§ Task requirements
Reproduce this listing from its first line through the line with "Two types of", inclusive, leaving out all that follows.
--- Records supplied Enclosed Below ---
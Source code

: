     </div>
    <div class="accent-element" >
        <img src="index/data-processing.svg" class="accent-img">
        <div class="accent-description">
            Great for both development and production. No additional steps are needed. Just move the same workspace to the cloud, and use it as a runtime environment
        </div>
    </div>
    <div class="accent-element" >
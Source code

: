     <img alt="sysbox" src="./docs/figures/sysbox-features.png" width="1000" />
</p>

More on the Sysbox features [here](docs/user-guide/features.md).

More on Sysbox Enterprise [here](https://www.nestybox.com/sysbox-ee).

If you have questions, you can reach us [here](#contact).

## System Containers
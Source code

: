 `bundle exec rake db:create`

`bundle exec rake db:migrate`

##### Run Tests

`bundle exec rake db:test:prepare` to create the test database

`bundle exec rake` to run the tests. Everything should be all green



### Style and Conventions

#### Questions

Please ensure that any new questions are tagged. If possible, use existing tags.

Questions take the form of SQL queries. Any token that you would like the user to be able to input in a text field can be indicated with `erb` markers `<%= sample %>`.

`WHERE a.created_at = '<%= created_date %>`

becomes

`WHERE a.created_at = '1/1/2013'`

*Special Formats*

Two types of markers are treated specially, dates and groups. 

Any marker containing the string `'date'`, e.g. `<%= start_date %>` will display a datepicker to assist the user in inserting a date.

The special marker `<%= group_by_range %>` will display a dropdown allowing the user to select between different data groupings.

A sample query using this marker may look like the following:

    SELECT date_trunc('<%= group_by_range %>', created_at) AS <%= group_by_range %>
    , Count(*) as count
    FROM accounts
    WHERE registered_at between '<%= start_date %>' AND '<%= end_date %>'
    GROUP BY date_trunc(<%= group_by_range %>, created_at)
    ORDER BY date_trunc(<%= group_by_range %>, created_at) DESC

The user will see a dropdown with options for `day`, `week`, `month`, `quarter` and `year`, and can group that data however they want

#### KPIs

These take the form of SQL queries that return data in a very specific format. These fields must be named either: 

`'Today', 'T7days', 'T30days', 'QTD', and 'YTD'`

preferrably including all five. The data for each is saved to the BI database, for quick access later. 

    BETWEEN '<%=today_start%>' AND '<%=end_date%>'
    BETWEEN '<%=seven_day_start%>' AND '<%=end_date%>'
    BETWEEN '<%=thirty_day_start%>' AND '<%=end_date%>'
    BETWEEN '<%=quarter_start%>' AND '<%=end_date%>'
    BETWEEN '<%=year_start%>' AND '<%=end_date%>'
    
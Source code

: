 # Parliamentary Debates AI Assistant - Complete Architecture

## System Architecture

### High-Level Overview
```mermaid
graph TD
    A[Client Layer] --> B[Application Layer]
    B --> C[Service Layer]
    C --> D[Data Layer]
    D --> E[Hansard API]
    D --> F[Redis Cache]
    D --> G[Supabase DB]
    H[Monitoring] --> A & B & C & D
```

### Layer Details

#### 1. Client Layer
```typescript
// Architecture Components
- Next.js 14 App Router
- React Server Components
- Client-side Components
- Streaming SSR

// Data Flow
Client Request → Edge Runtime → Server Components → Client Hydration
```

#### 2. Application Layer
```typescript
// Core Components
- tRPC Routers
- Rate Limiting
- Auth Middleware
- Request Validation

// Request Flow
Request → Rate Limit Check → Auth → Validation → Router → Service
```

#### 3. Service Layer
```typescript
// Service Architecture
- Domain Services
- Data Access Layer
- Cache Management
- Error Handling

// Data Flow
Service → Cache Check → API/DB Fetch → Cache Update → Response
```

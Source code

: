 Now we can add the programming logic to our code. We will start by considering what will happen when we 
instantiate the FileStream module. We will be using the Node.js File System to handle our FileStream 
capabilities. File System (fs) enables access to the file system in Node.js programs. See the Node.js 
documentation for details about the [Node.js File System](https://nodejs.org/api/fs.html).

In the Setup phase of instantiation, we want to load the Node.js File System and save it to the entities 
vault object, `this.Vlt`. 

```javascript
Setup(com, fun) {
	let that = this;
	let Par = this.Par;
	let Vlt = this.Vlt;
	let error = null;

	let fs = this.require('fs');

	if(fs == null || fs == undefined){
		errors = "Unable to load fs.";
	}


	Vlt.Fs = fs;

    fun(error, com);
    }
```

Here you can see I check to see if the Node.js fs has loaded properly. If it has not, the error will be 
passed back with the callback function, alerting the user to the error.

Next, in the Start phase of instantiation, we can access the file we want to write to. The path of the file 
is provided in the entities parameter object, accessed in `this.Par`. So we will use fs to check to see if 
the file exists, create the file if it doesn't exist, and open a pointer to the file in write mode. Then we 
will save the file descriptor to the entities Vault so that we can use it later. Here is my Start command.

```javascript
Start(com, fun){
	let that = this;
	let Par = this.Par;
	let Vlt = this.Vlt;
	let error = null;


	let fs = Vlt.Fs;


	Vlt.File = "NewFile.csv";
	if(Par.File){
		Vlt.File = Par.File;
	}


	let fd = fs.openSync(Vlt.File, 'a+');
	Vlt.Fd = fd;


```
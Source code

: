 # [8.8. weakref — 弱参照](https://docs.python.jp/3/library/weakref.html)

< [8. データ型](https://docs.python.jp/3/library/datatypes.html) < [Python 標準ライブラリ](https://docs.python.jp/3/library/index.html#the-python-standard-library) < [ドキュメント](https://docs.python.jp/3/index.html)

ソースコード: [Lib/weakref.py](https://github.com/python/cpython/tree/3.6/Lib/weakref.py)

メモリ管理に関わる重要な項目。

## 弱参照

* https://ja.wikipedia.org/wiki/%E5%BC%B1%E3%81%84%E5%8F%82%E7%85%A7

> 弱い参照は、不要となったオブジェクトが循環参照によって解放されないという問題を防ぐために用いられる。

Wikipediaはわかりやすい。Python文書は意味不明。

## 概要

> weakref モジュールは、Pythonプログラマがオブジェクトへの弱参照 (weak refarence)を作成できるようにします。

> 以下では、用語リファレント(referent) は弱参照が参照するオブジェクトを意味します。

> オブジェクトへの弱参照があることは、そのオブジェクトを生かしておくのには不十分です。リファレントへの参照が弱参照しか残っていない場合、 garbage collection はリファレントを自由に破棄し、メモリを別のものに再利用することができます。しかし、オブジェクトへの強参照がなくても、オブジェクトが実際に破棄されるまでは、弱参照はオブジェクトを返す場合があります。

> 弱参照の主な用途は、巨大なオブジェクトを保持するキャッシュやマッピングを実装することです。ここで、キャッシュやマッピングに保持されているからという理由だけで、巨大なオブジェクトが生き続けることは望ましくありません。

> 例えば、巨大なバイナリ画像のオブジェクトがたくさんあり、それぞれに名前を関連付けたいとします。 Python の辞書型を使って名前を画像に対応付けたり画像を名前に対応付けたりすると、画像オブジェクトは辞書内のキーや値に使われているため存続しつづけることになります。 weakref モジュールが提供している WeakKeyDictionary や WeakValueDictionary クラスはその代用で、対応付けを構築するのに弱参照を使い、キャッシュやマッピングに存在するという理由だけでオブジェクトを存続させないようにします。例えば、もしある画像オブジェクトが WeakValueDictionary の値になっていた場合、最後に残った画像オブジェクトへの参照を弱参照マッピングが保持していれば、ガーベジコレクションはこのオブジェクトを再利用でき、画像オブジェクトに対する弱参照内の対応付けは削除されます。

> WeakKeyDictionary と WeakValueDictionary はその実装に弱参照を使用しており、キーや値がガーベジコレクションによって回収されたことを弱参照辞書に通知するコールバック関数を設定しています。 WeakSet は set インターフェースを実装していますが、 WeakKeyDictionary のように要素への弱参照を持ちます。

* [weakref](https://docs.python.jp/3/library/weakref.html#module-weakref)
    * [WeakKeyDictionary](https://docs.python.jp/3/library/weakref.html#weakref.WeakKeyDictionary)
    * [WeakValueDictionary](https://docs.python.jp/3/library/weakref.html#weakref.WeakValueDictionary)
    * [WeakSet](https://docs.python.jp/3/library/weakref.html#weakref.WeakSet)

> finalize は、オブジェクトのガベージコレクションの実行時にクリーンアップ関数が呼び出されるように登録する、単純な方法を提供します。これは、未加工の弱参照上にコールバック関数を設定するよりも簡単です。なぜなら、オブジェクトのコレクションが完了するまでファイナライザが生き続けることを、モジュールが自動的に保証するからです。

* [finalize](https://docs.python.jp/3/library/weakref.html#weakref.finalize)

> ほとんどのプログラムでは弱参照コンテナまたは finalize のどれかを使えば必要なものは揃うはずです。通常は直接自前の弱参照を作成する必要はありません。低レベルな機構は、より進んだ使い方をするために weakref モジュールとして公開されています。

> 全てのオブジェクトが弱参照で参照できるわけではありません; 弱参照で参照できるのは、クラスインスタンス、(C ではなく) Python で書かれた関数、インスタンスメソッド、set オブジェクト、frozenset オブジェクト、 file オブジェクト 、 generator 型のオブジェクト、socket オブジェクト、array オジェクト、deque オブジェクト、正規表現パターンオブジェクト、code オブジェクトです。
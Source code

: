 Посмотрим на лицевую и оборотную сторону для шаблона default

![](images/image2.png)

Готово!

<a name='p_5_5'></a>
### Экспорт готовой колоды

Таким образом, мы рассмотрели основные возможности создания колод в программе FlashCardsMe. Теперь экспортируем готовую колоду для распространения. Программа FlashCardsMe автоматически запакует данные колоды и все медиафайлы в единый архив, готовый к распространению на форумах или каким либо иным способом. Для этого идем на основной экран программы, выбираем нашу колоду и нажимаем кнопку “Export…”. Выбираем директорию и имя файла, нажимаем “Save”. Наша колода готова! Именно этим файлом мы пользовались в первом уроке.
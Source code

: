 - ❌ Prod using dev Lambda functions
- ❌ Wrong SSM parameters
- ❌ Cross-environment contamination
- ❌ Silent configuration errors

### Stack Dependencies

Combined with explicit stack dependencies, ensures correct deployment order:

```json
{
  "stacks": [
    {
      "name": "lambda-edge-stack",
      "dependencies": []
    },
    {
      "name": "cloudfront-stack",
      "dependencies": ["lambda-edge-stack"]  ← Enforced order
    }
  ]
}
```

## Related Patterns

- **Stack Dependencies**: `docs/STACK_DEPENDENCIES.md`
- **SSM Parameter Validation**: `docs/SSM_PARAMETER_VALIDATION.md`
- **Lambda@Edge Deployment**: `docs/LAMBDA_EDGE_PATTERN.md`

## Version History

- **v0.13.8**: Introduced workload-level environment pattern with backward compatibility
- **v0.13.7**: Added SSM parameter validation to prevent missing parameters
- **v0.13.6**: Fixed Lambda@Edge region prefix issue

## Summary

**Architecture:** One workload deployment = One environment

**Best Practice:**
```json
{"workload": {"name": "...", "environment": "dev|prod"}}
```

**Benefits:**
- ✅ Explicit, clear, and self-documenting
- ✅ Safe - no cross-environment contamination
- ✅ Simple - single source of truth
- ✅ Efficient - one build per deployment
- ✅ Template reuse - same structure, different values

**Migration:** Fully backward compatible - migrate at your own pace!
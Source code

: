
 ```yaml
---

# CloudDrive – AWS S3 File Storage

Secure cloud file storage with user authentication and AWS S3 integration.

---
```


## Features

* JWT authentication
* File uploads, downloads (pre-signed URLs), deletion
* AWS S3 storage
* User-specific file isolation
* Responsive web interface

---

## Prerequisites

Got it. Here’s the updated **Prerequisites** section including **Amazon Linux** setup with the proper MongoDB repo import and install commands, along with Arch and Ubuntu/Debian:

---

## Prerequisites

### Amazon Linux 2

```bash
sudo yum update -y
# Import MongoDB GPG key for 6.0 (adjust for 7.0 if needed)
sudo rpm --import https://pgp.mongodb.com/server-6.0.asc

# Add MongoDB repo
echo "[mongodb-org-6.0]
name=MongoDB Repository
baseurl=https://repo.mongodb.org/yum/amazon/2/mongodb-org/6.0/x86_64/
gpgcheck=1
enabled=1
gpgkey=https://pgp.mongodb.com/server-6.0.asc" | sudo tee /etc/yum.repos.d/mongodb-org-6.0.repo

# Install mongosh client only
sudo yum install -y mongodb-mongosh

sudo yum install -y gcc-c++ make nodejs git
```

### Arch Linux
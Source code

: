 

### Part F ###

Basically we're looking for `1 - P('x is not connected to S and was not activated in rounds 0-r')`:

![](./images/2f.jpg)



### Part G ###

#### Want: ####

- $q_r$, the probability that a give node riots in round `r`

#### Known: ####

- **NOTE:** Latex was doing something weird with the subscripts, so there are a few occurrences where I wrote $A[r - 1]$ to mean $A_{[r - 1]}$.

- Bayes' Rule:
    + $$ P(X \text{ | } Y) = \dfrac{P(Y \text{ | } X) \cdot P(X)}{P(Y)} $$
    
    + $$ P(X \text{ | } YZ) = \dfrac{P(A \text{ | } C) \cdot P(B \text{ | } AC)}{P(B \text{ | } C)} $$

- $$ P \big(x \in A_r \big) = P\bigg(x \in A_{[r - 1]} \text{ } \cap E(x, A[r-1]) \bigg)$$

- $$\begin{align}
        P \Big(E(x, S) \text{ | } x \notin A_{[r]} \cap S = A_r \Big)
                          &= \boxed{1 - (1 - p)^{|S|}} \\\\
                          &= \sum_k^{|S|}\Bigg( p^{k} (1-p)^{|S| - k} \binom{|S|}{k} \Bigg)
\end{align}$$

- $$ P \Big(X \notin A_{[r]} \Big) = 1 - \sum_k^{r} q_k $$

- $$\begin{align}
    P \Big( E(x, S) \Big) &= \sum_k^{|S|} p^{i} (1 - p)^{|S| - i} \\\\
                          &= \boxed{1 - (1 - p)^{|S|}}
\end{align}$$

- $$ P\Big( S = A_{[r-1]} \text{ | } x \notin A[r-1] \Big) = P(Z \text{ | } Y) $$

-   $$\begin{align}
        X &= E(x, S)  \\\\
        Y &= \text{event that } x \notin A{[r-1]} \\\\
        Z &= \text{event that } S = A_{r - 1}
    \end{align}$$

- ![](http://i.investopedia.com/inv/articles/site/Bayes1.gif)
--- End of Enclosed Records supplied ---
§ Written reply
Source code

:     </div>
    <div class="accent-element" >
        <img src="index/data-processing.svg" class="accent-img">
        <div class="accent-description">
            Great for both development and production. No additional steps are needed. Just move the same workspace to the cloud, and use it as a runtime environment
        </div>
    </div>
    <div class="accent-element" >
Source code

:     <img alt="sysbox" src="./docs/figures/sysbox-features.png" width="1000" />
</p>

More on the Sysbox features [here](docs/user-guide/features.md).

More on Sysbox Enterprise [here](https://www.nestybox.com/sysbox-ee).

If you have questions, you can reach us [here](#contact).

## System Containers
Source code

: `bundle exec rake db:create`

`bundle exec rake db:migrate`

##### Run Tests

`bundle exec rake db:test:prepare` to create the test database

`bundle exec rake` to run the tests. Everything should be all green



### Style and Conventions

#### Questions

Please ensure that any new questions are tagged. If possible, use existing tags.

Questions take the form of SQL queries. Any token that you would like the user to be able to input in a text field can be indicated with `erb` markers `<%= sample %>`.

`WHERE a.created_at = '<%= created_date %>`

becomes

`WHERE a.created_at = '1/1/2013'`

*Special Formats*

Two types of markers are treated specially, dates and groups. 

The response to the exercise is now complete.